WHEN former stockbroker Chris Main and green energy consultant Shaun Colley decided there had to be a new way to invest in agriculture, the Carbon Farming Initiative (CFI) looked like being a key.
The company they formed, AgriCarbonInvestments, was built around a perversity of the CFI concept: if it includes soil carbon, it could reward farmers who have depleted soil carbon from their land, giving them the opportunity to earn credits by restoring carbon levels.
On the other hand, farmers who have built up their soil carbon levels through careful management may have much less capacity to earn credits through the CFI because gains are harder to make in soils already relatively rich in carbon.
So, the partners thought, why not buy hard-pushed farmland and rebuild fertility and carbon levels using regenerative farming techniques like managed grazing?
They reasoned that the investment should repay itself in traditional ways, through farm output and capital gains on improvement; but the additional hook for investors would be the earnings from carbon credits via the CFI.
"The problem is the practicality of the CFI, and having that as a revenue stream for the farmers," Mr Main told Fairfax Agricultural Media.
Even if a CFI soil carbon methodology was available - which it isn't - the "100 year rule" turns a cold shower on any investor interest. Under the rule, gains in soil carbon would have to be retained for a century.

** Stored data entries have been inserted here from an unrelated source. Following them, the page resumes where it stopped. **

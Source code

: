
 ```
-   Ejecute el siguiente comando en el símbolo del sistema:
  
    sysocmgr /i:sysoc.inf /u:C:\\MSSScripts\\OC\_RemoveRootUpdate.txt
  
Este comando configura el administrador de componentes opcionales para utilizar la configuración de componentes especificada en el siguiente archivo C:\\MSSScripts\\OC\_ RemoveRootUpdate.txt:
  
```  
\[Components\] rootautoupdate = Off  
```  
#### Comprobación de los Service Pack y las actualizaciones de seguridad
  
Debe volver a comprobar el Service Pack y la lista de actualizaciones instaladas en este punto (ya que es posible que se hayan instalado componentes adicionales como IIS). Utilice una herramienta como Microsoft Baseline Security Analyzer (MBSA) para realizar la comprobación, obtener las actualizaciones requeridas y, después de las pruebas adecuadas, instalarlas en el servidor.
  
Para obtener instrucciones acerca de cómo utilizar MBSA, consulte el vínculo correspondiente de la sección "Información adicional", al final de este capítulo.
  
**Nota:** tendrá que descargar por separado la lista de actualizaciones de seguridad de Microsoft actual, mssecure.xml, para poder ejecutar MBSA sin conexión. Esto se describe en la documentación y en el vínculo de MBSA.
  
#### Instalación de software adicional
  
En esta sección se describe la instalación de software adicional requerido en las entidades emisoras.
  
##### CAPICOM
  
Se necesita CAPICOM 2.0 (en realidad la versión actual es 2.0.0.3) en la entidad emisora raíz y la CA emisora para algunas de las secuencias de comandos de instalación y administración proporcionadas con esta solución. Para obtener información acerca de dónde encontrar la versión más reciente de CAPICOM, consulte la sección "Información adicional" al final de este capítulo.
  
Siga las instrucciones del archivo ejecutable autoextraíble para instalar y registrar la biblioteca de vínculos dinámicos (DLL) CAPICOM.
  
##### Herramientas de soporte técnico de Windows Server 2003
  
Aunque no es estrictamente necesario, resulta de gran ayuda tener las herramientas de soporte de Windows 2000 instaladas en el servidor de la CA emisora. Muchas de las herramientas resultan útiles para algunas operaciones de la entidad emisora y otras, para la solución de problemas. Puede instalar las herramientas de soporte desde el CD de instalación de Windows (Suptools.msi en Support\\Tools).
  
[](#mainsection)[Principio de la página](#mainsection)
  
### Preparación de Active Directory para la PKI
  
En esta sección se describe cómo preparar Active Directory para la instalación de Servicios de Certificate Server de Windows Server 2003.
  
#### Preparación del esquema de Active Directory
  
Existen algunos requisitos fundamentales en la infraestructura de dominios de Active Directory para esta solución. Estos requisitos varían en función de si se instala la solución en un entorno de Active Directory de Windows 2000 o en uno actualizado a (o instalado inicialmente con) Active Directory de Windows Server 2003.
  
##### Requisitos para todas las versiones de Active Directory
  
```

"If we have to maintain soil carbon levels over 100 years, it makes it very difficult to be confident that you could sell the land because of the liability that would go with it," Mr Main said.
"We'd want to buy land, fix it up, and in time - say seven or 10 years - we'd sell it to recycle the capital into more land."
AgriCarbonInvestments has been talking to an investment bank with a portfolio of super investors wanting to invest in carbon-related products.
The realisation that the CFI couldn't deliver, and may not for the forseeable future, meant AgriCarbonInvestments had to re-write its prospectus around more traditional ways of earning a return.
The CFI bristles with integrity, but that has set some extremely high hurdles for would-be carbon innovators to clear.
Radio National's Background Briefing program recently reported that 5000 square kilometre Henbury Station in the Northern Territory may also be running into difficulty with the CFI process.
Henbury was bought by R.M. Williams Agricultural Holdings in 2011 for $13 million - except that taxpayers footed $9 million of the bill on the agreement that Henbury would be destocked and become part of the National Reserve System.
R.M. Williams planned to earn revenue by growing vegetation in the absence of livestock and claiming credits on carbon stored in wood and roots.
To do so, it needs a methodology approved through the tortuously rigorous process overseen by the Domestic Offset Integrity Committee (DOIC).
According to the ABC's Caddie Bain, R.M. Williams and some partners have submitted a "meth" along these lines, but so far it hasn't surfaced from within the CFI system, even for public comment.
Until a suitable methodology is made available through the CFI, Henbury will have to rely on the voluntary carbon market, which is unlikely to deliver anything like the $23 a tonne for carbon available through the CFI.
However, according to Background Briefing, Qantas has said it will take all the voluntary credits that Henbury can produce.
Meanwhile, AgriCarbonInvestments is regrouping.
It is sticking with its original model, which is to have investments in run-down farmland managed by farmers with the proven ability to regenerate farming landscapes. It has put together an advisory board that reflects the same interests and capabilities.
For now, building soil carbon won't provide the benefit of an extra income stream. But building carbon remains a key objective of AgriCarbonInvestments.
"The guys we talk to say they are already making money out of the increased carbon in their soils, through increased water holding capacity, better mineral cycling, greater climatic resilience," Mr Main said.
"That's more than enough good reasons to do it."